▶ Task to carry out
Among the entries below, count the lines containing the string "caption". Only the count is needed.

BEGIN Entries provided

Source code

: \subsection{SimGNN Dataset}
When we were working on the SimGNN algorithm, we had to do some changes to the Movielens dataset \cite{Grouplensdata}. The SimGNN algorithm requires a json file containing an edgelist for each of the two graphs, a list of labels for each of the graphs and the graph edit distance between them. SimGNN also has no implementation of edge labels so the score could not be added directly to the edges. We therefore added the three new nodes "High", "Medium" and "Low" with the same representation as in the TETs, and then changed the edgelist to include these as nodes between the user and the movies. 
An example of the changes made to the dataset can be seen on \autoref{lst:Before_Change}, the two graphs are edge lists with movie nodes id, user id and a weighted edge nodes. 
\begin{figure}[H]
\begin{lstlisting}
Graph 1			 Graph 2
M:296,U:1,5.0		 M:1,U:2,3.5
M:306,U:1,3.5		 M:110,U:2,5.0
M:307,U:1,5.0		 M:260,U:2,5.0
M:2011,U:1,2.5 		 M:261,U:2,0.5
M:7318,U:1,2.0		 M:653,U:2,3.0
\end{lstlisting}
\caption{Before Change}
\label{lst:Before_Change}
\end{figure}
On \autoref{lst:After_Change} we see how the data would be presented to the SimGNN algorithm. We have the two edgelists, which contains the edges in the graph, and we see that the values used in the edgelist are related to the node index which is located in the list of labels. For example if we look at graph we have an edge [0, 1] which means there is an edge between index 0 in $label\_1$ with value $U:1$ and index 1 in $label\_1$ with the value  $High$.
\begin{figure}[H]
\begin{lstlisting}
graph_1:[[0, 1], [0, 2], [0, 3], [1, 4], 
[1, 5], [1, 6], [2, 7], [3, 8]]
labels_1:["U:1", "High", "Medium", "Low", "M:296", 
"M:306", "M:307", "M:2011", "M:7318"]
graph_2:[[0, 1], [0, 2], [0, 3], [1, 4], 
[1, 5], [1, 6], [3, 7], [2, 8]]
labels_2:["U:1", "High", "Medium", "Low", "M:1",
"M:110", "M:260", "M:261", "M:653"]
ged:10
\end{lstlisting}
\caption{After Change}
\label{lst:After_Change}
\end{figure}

END Entries provided

▶ The completed task
2